Una storia che come tutte le avventure nasce per caso, poco dopo la II Guerra Mondiale, mentre l'Italia cercava di capire da dove potesse ripartire e si ponevano le basi per il boom economico. Pioniere, nel 1947, fu Luigi Giordano, giovane di Tramonti in servizio di leva che arrivò a Loreto di Novara per “assolvere ai suoi doveri di cittadino. Fu il primo di tanti di noi a trovarsi in terre che con la nostra avevano in comune la produzione casearia -Tramonti è storicamente una delle contendenti ad Agerola del monopolio del fiordilatte -, elemento fondamentale per la pizza ma soprattutto per la nostra cultura. Lui iniziò con il fratello Amedeo a produrre mozzarella, e solo dopo un po’ di tempo aprì la pizzeria vera e propria”. Essere i primi è sempre importante, i pionieri sono un faro nella notte, dimostrano che ciò che prima era un vuoto può assolutamente essere riempito, ma il lavoro di Giordano ha avuto un quid in più: “Per una popolazione come la nostra, dove siamo tutti tanto legati che mio figlio, nato in Emilia Romagna, la sente come casa propria, avere un punto di riferimento della terra natia è fondamentale”.
Amedeo Giordano (foto: famiglia Giordano)
E così seguendo Giordano sono partiti molti altri ragazzi “appoggiandosi spesso a parenti o amici che erano già in Lombardia, Emilia Romagna, Veneto. Il tutto funzionò a ondate, la seconda dagli anni ‘60 in poi, quando partirono i miei genitori. Io sono emigrato due volte, una da bambino e una seconda a 15 anni”. “Lo sviluppo - racconta Luciano Pignataro nel capitolo dedicato a Tramonti del suo “La pizza, una storia contemporanea” (Hoepli) -, si ebbe a macchia di leopardo, cioè da Novara nacquero pizzerie con le seguenti direttrici: da Novara verso Pavia, Vercelli, Varese, Milano; da Vercelli verso Ivrea, Biella, Como; da Pavia verso Bergamo, Brescia, Cremona, Piacenza…”. E così via fino ad arrivare a Udine, Vicenza, Venezia.

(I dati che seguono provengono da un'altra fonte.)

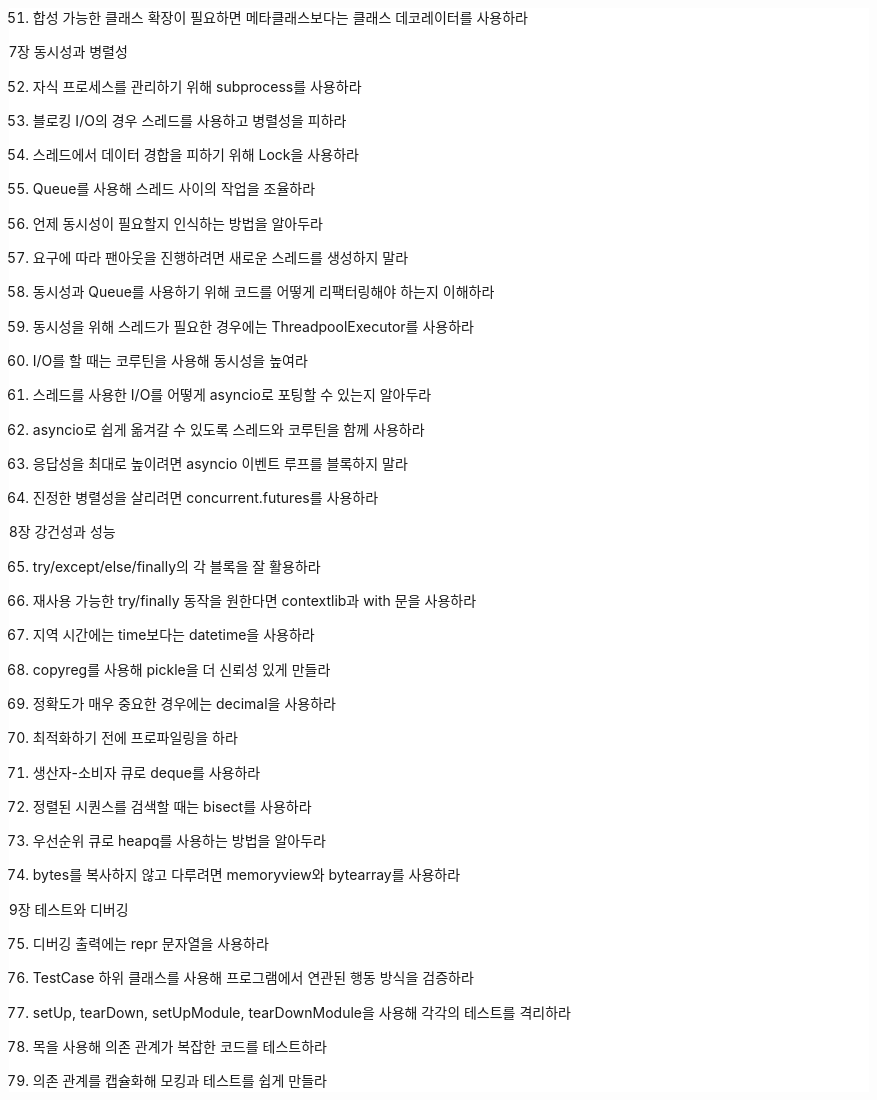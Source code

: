 51. 합성 가능한 클래스 확장이 필요하면 메타클래스보다는 클래스 데코레이터를 사용하라


7장 동시성과 병렬성

52. 자식 프로세스를 관리하기 위해 subprocess를 사용하라

53. 블로킹 I/O의 경우 스레드를 사용하고 병렬성을 피하라

54. 스레드에서 데이터 경합을 피하기 위해 Lock을 사용하라

55. Queue를 사용해 스레드 사이의 작업을 조율하라

56. 언제 동시성이 필요할지 인식하는 방법을 알아두라

57. 요구에 따라 팬아웃을 진행하려면 새로운 스레드를 생성하지 말라

58. 동시성과 Queue를 사용하기 위해 코드를 어떻게 리팩터링해야 하는지 이해하라

59. 동시성을 위해 스레드가 필요한 경우에는 ThreadpoolExecutor를 사용하라

60. I/O를 할 때는 코루틴을 사용해 동시성을 높여라

61. 스레드를 사용한 I/O를 어떻게 asyncio로 포팅할 수 있는지 알아두라

62. asyncio로 쉽게 옮겨갈 수 있도록 스레드와 코루틴을 함께 사용하라

63. 응답성을 최대로 높이려면 asyncio 이벤트 루프를 블록하지 말라

64. 진정한 병렬성을 살리려면 concurrent.futures를 사용하라


8장 강건성과 성능

65. try/except/else/finally의 각 블록을 잘 활용하라

66. 재사용 가능한 try/finally 동작을 원한다면 contextlib과 with 문을 사용하라

67. 지역 시간에는 time보다는 datetime을 사용하라

68. copyreg를 사용해 pickle을 더 신뢰성 있게 만들라

69. 정확도가 매우 중요한 경우에는 decimal을 사용하라

70. 최적화하기 전에 프로파일링을 하라

71. 생산자-소비자 큐로 deque를 사용하라

72. 정렬된 시퀀스를 검색할 때는 bisect를 사용하라

73. 우선순위 큐로 heapq를 사용하는 방법을 알아두라

74. bytes를 복사하지 않고 다루려면 memoryview와 bytearray를 사용하라


9장 테스트와 디버깅

75. 디버깅 출력에는 repr 문자열을 사용하라

76. TestCase 하위 클래스를 사용해 프로그램에서 연관된 행동 방식을 검증하라

77. setUp, tearDown, setUpModule, tearDownModule을 사용해 각각의 테스트를 격리하라

78. 목을 사용해 의존 관계가 복잡한 코드를 테스트하라

79. 의존 관계를 캡슐화해 모킹과 테스트를 쉽게 만들라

Ma la storia di questi duemila pizzaioli emigranti non è fine a sé stessa, ma fondamentale per l’evoluzione della gastronomia in Italia, per la creazione di una realtà trasversale, meticcia nel gusto, che oggi, si dà per scontata. Facendo diventare la pizza un piatto nazionale prima, e internazionale poi. “Di fatto - spiega Mandara - siamo stati noi tramontani a portarla al Nord e a creare il rapporto di gusto con questo piatto particolare. Non siamo stati consegnati alla storia per questa piccola grande rivoluzione solo per un nostro errore: tutte le pizzerie che venivano a mano a mano fondate avevano nomi che richiamavano alla tradizione napoletana, città più conosciuta, da Marechiaro a Bella Napoli. Io stesso, che ho iniziato questo lavoro ormai più di trent’anni fa, ho chiamato la mia pizzeria Piccola Piedigrotta”. Per arginare questo “difetto” della storia gastronomica, da anni lavorano fianco a fianco la Corporazione dei pizzaioli di Tramonti - fondata a cavallo tra gli anni '80 e '90 da Gaetano Generale e oggi di gestione prettamente politica - e l’Associazione Pizzaioli di Tramonti di cui Mandara è il Vice Presidente: “Noi siamo una costola della Corporazione originaria, la nostra non è stata una diaspora. Semplicemente siamo tutti pizzaioli, ci confrontiamo e proviamo ad agire giorno dopo giorno per diffondere la nostra tradizione e mantenerla sempre viva”. Alla Corporazione si deve anche la creazione del primo Festival della Pizza, organizzato a Tramonti l’8 agosto del 1991, da allora ogni anno, racconta Pignataro “in migliaia si ritrovano l’8 e 9 agosto, date che ricordano i giorni in cui furono inaugurate “A Marechiaro” a Novara e “La Violetta”, la prima pizzeria di Tramonti, nel 1953”.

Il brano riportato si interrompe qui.